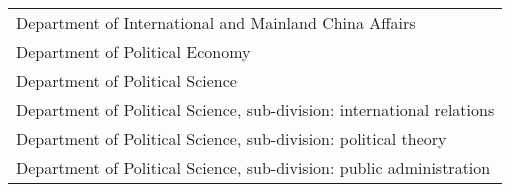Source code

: \begin{table}[h]
{\begin{tabular}{@{}l@{}}
            Department of International and Mainland China Affairs                 \\
            Department of Political Economy                                        \\
            Department of Political Science                                        \\
            Department of Political Science, sub-division: international relations \\
            Department of Political Science, sub-division: political theory        \\
            Department of Political Science, sub-division: public administration   \\ \bottomrule
        \end{tabular}
    }
\end{table}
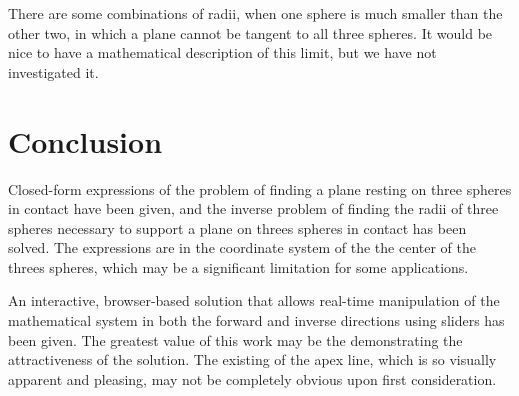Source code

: \documentclass{article}
\begin{document}
There are some combinations of radii, when one sphere is much smaller than the
other two, in which a plane cannot be tangent to all three spheres.
It would be nice to have a mathematical description of this limit,
but we have not investigated it.

\section{Conclusion}

Closed-form expressions of the problem of finding a plane resting on
three spheres in contact have been given, and the inverse problem
of finding the radii of three spheres necessary to support a plane
on threes spheres in contact has been solved.
The expressions are in the coordinate system of the the center
of the threes spheres, which may be a significant limitation for some
applications.

An interactive, browser-based solution that allows real-time manipulation
of the mathematical system in both the forward and inverse directions
using sliders has been given\cite{softrobotcalc}. The greatest value of this work
may be the demonstrating the attractiveness of the solution.
The existing of the apex line, which is so visually apparent and pleasing,
may not be completely obvious upon first consideration.

\printbibliography
\end{document}

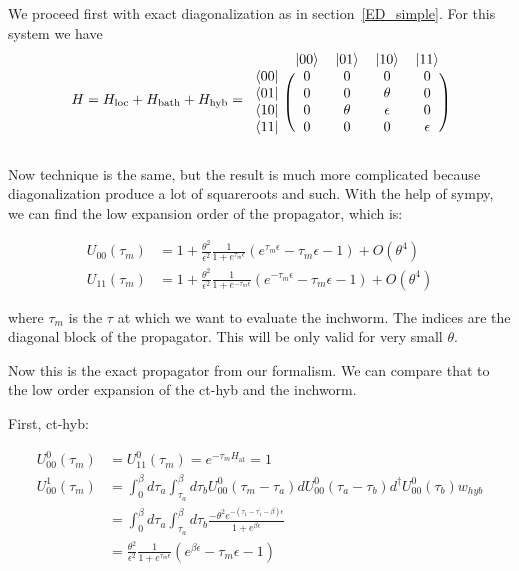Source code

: \documentclass[10pt,letter]{article}
\begin{document}
We proceed first with exact diagonalization as in section~\ref{ED_simple}. For this system we have
\begin{align}
H=
H_\text{loc} + H_\text{bath} + H_\text{hyb}=
\begin{blockarray}{ccccc}
& \ket{00} & \ket{01} & \ket{10} & \ket{11} \\
\begin{block}{c(cccc)}
\bra{00} & 0&0&0&0\\
\bra{01} & 0&0&\theta&0\\
\bra{10} & 0&\theta&\epsilon&0\\
\bra{11} & 0&0&0&\epsilon\\
\end{block}
\end{blockarray}
\end{align}

Now technique is the same, but the result is much more complicated because diagonalization produce a lot of squareroots and such. With the help of sympy, we can find the low expansion order of the propagator, which is:

\begin{align}
  U_{00}(\tau_{m}) 
  &= 1+ \frac{\theta^2}{\epsilon^2} 
  \frac{1}{1+e^{\tau_{m}\epsilon}}
  ( e^{\tau_{m}\epsilon} -\tau_{m}\epsilon - 1)
  + O(\theta^4)
  \\
  U_{11}(\tau_{m}) 
  &= 1+ \frac{\theta^2}{\epsilon^2} 
  \frac{1}{1+e^{-\tau_{m}\epsilon}}
  ( e^{-\tau_{m}\epsilon} -\tau_{m}\epsilon - 1)
  + O(\theta^4)
\end{align}

where $\tau_{m}$ is the $\tau$ at which we want to evaluate the inchworm. The indices are the diagonal block of the propagator. This will be only valid for very small $\theta$.

Now this is the exact propagator from our formalism. We can compare that to the low order expansion of the ct-hyb and the inchworm.

First, ct-hyb:

\begin{align}
  U^0_{00}(\tau_{m}) &= U^0_{11}(\tau_{m}) = e^{-\tau_{m} H_{\mathrm{at}}} = 1
  \\
  U^1_{00}(\tau_{m}) &= 
  \int_{0}^{\beta} d \tau_a 
  \int_{\tau_a}^{\beta} d \tau_b
  U^0_{00}(\tau_m-\tau_a) d 
  U^0_{00}(\tau_a-\tau_b) d^\dag
  U^0_{00}(\tau_b)
  w_{hyb}
  \\
  &= \int_{0}^{\beta} d \tau_a 
     \int_{\tau_a}^{\beta} d \tau_b
     \frac{-\theta^2 e^{-(\tau_1-\tau_1^\prime-\beta)\epsilon}}{1+e^{\beta\epsilon} }
  \\ 
  &= \frac{\theta^2}{\epsilon^2} 
  \frac{1}{1+e^{\tau_m\epsilon}}
  ( e^{\beta \epsilon} -\tau_m\epsilon - 1)
\end{align}
\end{document}
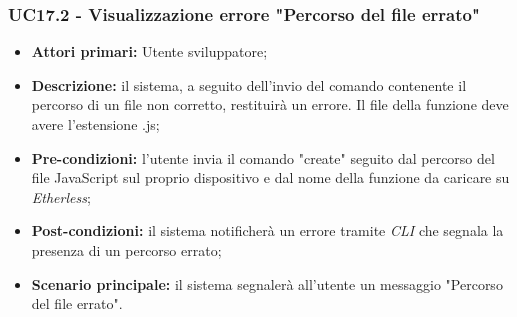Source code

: \subsubsection{UC17.2 - Visualizzazione errore "Percorso del file errato"}
\begin{itemize}
	\item \textbf{Attori primari:} Utente sviluppatore;
	\item \textbf{Descrizione:} il sistema, a seguito dell'invio del comando contenente il percorso di un file non corretto, restituirà un errore. Il file della funzione deve avere l'estensione .js;
	\item \textbf{Pre-condizioni:}  l'utente invia il comando "create" seguito dal percorso del file JavaScript sul proprio dispositivo e dal nome della funzione da caricare su \textit{Etherless};
	\item \textbf{Post-condizioni:} il sistema notificherà un errore tramite \textit{CLI\glo} che segnala la presenza di un percorso errato;
	\item \textbf{Scenario principale:} il sistema segnalerà all'utente un messaggio "Percorso del file errato".
\end{itemize}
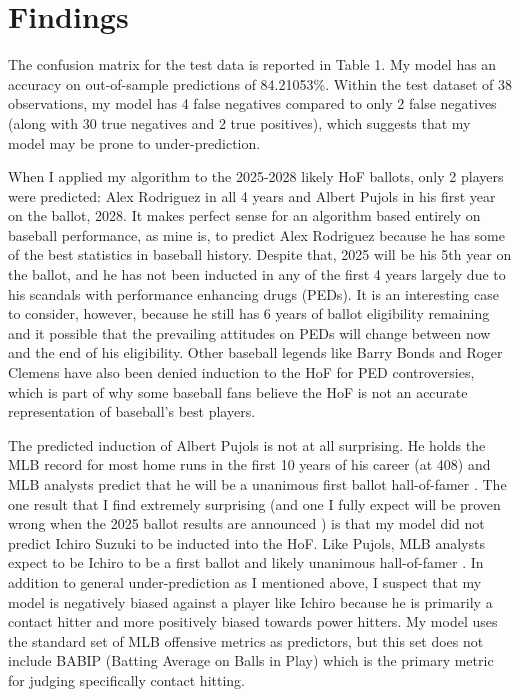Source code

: \documentclass[12pt,english]{article}
\begin{document}
\section{Findings}\label{sec:results}
The confusion matrix for the test data is reported in Table 1. My model has an accuracy on out-of-sample predictions of 84.21053\%. Within the test dataset of 38 observations, my model has 4 false negatives compared to only 2 false negatives (along with 30 true negatives and 2 true positives), which suggests that my model may be prone to under-prediction. 

When I applied my algorithm to the 2025-2028 likely HoF ballots, only 2 players were predicted: Alex Rodriguez in all 4 years and Albert Pujols in his first year on the ballot, 2028. It makes perfect sense for an algorithm based entirely on baseball performance, as mine is, to predict Alex Rodriguez because he has some of the best statistics in baseball history. Despite that, 2025 will be his 5th year on the ballot, and he has not been inducted in any of the first 4 years largely due to his scandals with performance enhancing drugs (PEDs). It is an interesting case to consider, however, because he still has 6 years of ballot eligibility remaining and it possible that the prevailing attitudes on PEDs will change between now and the end of his eligibility. Other baseball legends like Barry Bonds and Roger Clemens have also been denied induction to the HoF for PED controversies, which is part of why some baseball fans believe the HoF is not an accurate representation of baseball's best players.

The predicted induction of Albert Pujols is not at all surprising. He holds the MLB record for most home runs in the first 10 years of his career (at 408) and MLB analysts predict that he will be a unanimous first ballot hall-of-famer \cite{mlb2024}. The one result that I find extremely surprising (and one I fully expect will be proven wrong when the 2025 ballot results are announced ) is that my model did not predict Ichiro Suzuki to be inducted into the HoF. Like Pujols, MLB analysts expect to be Ichiro to be a first ballot and likely unanimous hall-of-famer \cite{mlb2024}. In addition to general under-prediction as I mentioned above, I suspect that my model is negatively biased against a player like Ichiro because he is primarily a contact hitter and more positively biased towards power hitters. My model uses the standard set of MLB offensive metrics as predictors, but this set does not include BABIP (Batting Average on Balls in Play) which is the primary metric for judging specifically contact hitting. 
\end{document}
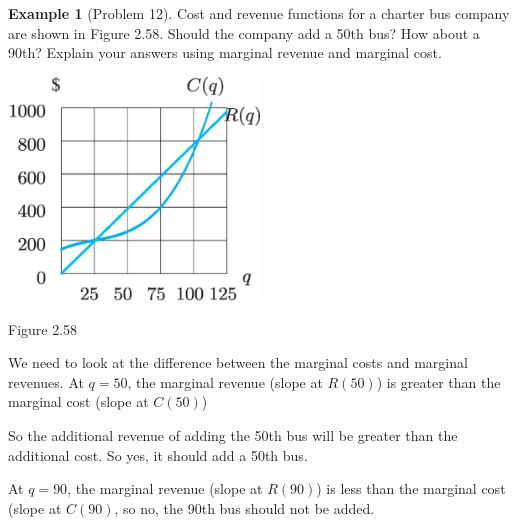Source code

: \documentclass[oneside]{book}
\theoremstyle{definition}
\newtheorem{example}{Example}
\theoremstyle{solution}
\newtheorem*{solution}{Solution}
\newenvironment{solution}{\vspace{2in}\comment}{\endcomment}
\begin{document}
\begin{example}[Problem 12]
  Cost and revenue functions for a charter bus company are shown in
  Figure 2.58. Should the company add a 50th bus? How about a 90th?
  Explain your answers using marginal revenue and marginal cost.
  \begin{center}
\includegraphics[width=0.5\textwidth]{Images/s2-5prob12}

{\Large Figure 2.58}
  \end{center}
\end{example}

\begin{solution}
  We need to look at the difference between the marginal costs and
  marginal revenues.  At $q = 50$, the marginal revenue (slope at
  $R(50)$) is greater than the marginal cost (slope at $C(50)$)
\begin{center}
\end{center}
  So the additional revenue of adding the 50th bus will be greater
  than the additional cost.  So yes, it should add a 50th bus.
    
  At $q = 90$, the marginal revenue (slope at $R(90)$) is less than
  the marginal cost (slope at $C(90)$, so no, the 90th bus should not
  be added.
\end{solution}
\end{document}

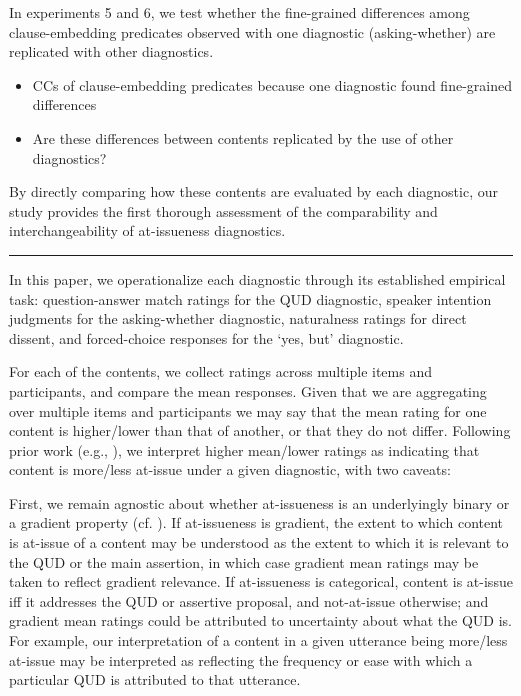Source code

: \documentclass[times,linguex,xcolor]{glossa}
\begin{document}
  In experiments 5 and 6, we test whether the fine-grained differences among clause-embedding predicates observed with one diagnostic (asking-whether) are replicated with other diagnostics.
  \begin{itemize}
    \item CCs of clause-embedding predicates because one diagnostic found fine-grained differences
    \item Are these differences between contents replicated by the use of other diagnostics?
  \end{itemize}
  
  By directly comparing how these contents are evaluated by each diagnostic, our study provides the first thorough assessment of the comparability and interchangeability of at-issueness diagnostics.

  \bigskip \hrule\bigskip

  In this paper, we operationalize each diagnostic through its established empirical task: question-answer match ratings for the QUD diagnostic, speaker intention judgments for the asking-whether diagnostic, naturalness ratings for direct dissent, and forced-choice responses for the ‘yes, but’ diagnostic.

  For each of the contents, we collect ratings across multiple items and participants, and compare the mean responses. Given that we are aggregating over multiple items and participants
  we may say that the mean rating for one content is higher/lower than that of another, or that they do not differ. Following prior work (e.g., \citealt{tonhauser_how_2018}), we interpret higher mean/lower ratings as indicating that content is more/less at-issue under a given diagnostic, with two caveats:

  First, we remain agnostic about whether at-issueness is an underlyingly binary or a gradient property (cf. \citealt{tonhauser_how_2018,barnes_information_2023}). If at-issueness is gradient, the extent to which content is at-issue of a content may be understood as the extent to which it is relevant to the QUD or the main assertion, in which case gradient mean ratings may be taken to reflect gradient relevance. If at-issueness is categorical, content is at-issue iff it addresses the QUD or assertive proposal, and not-at-issue otherwise; and gradient mean ratings could be attributed to uncertainty about what the QUD is. For example, our interpretation of a content in a given utterance being more/less at-issue may be interpreted as reflecting the frequency or ease with which a particular QUD is attributed to that utterance.
\end{document}
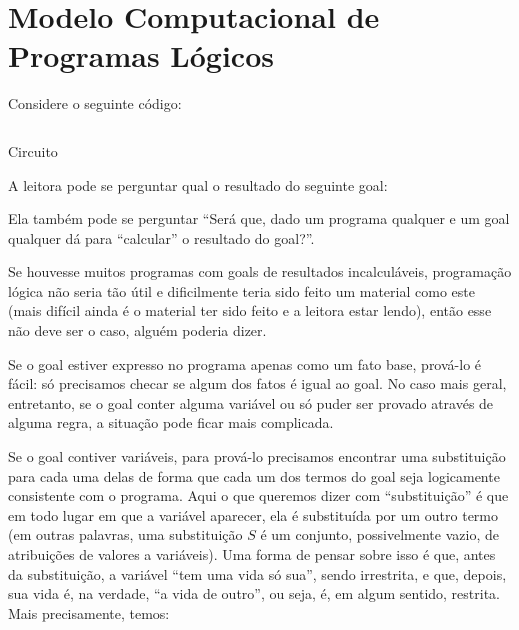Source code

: \documentclass{article}
\begin{document}
\section{Modelo Computacional de Programas Lógicos}

Considere o seguinte código:

    \begin{listing}
\inputminted{prolog}{../Exemplos/Cap1/prog1_circuito.pl}\label{lst:circuit}
\caption{Circuito}
    \end{listing}

A leitora pode se perguntar qual o resultado do seguinte goal:


 Ela também pode se perguntar ``Será que, dado um programa qualquer e um goal qualquer dá para ``calcular'' o resultado
 do goal?''.


Se houvesse muitos programas com goals de resultados incalculáveis,
programação lógica não seria tão útil e dificilmente teria sido feito
um material como este (mais difícil ainda é o material ter sido feito
e a leitora estar lendo), então esse não deve ser o caso, alguém
poderia dizer.

Se o goal estiver expresso no programa apenas como um fato base,
prová-lo é fácil: só precisamos checar se algum dos fatos é igual ao
goal. No caso mais geral, entretanto, se o goal conter alguma variável ou só puder
ser provado através de alguma regra, a situação pode ficar mais complicada.

Se o goal contiver variáveis, para prová-lo precisamos encontrar uma substituição para cada uma delas de forma
que cada um dos termos do goal seja logicamente consistente com o
programa. Aqui o que queremos dizer com ``substituição'' é que em todo
lugar em que a variável aparecer, ela é substituída por um outro termo
(em outras palavras, uma substituição $S$ é um conjunto, possivelmente
vazio, de atribuições de valores a variáveis). 
Uma forma de pensar sobre isso é que, antes da substituição, a variável ``tem uma vida só
sua'', sendo irrestrita, e que, depois, sua vida é, na verdade, ``a vida de
outro'', ou seja, é, em algum sentido, restrita. Mais precisamente, temos:\\
\end{document}
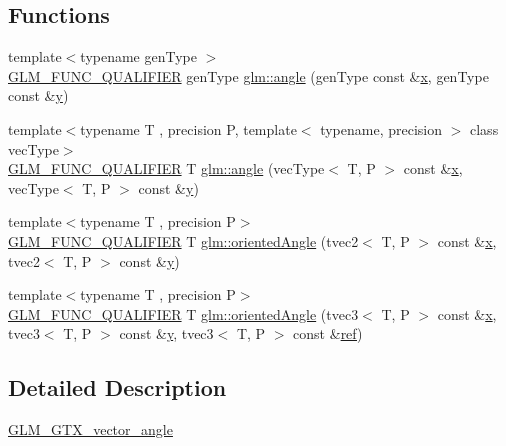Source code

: \subsection*{Functions}
\begin{DoxyCompactItemize}
\item 
{\footnotesize template$<$typename gen\+Type $>$ }\\\mbox{\hyperlink{setup_8hpp_a33fdea6f91c5f834105f7415e2a64407}{G\+L\+M\+\_\+\+F\+U\+N\+C\+\_\+\+Q\+U\+A\+L\+I\+F\+I\+ER}} gen\+Type \mbox{\hyperlink{namespaceglm_a0634619b62db66fe6a4bd04da1feabea}{glm\+::angle}} (gen\+Type const \&\mbox{\hyperlink{glad_8h_a92d0386e5c19fb81ea88c9f99644ab1d}{x}}, gen\+Type const \&\mbox{\hyperlink{glad_8h_a66ddd433d2cacfe27f5906b7e86faeed}{y}})
\item 
{\footnotesize template$<$typename T , precision P, template$<$ typename, precision $>$ class vec\+Type$>$ }\\\mbox{\hyperlink{setup_8hpp_a33fdea6f91c5f834105f7415e2a64407}{G\+L\+M\+\_\+\+F\+U\+N\+C\+\_\+\+Q\+U\+A\+L\+I\+F\+I\+ER}} T \mbox{\hyperlink{namespaceglm_a8501bc310fa98bb40bec1b3c285183f1}{glm\+::angle}} (vec\+Type$<$ T, P $>$ const \&\mbox{\hyperlink{glad_8h_a92d0386e5c19fb81ea88c9f99644ab1d}{x}}, vec\+Type$<$ T, P $>$ const \&\mbox{\hyperlink{glad_8h_a66ddd433d2cacfe27f5906b7e86faeed}{y}})
\item 
{\footnotesize template$<$typename T , precision P$>$ }\\\mbox{\hyperlink{setup_8hpp_a33fdea6f91c5f834105f7415e2a64407}{G\+L\+M\+\_\+\+F\+U\+N\+C\+\_\+\+Q\+U\+A\+L\+I\+F\+I\+ER}} T \mbox{\hyperlink{group__gtx__vector__angle_ga82a19d474be13c92c7b10caab42a5a72}{glm\+::oriented\+Angle}} (tvec2$<$ T, P $>$ const \&\mbox{\hyperlink{glad_8h_a92d0386e5c19fb81ea88c9f99644ab1d}{x}}, tvec2$<$ T, P $>$ const \&\mbox{\hyperlink{glad_8h_a66ddd433d2cacfe27f5906b7e86faeed}{y}})
\item 
{\footnotesize template$<$typename T , precision P$>$ }\\\mbox{\hyperlink{setup_8hpp_a33fdea6f91c5f834105f7415e2a64407}{G\+L\+M\+\_\+\+F\+U\+N\+C\+\_\+\+Q\+U\+A\+L\+I\+F\+I\+ER}} T \mbox{\hyperlink{group__gtx__vector__angle_ga7254dba112eff55f55f9544f41cb9ece}{glm\+::oriented\+Angle}} (tvec3$<$ T, P $>$ const \&\mbox{\hyperlink{glad_8h_a92d0386e5c19fb81ea88c9f99644ab1d}{x}}, tvec3$<$ T, P $>$ const \&\mbox{\hyperlink{glad_8h_a66ddd433d2cacfe27f5906b7e86faeed}{y}}, tvec3$<$ T, P $>$ const \&\mbox{\hyperlink{glad_8h_a083de4c8e32ad3d9059245f26be721de}{ref}})
\end{DoxyCompactItemize}


\subsection{Detailed Description}
\mbox{\hyperlink{group__gtx__vector__angle}{G\+L\+M\+\_\+\+G\+T\+X\+\_\+vector\+\_\+angle}}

======

TASK GOAL - If a line in the records above contains the string "Political", copy that line out.

ANSWER SECTION -
            Department of Political Economy                                        \\
            Department of Political Science                                        \\
            Department of Political Science, sub-division: international relations \\
            Department of Political Science, sub-division: political theory        \\
            Department of Political Science, sub-division: public administration   \\ \bottomrule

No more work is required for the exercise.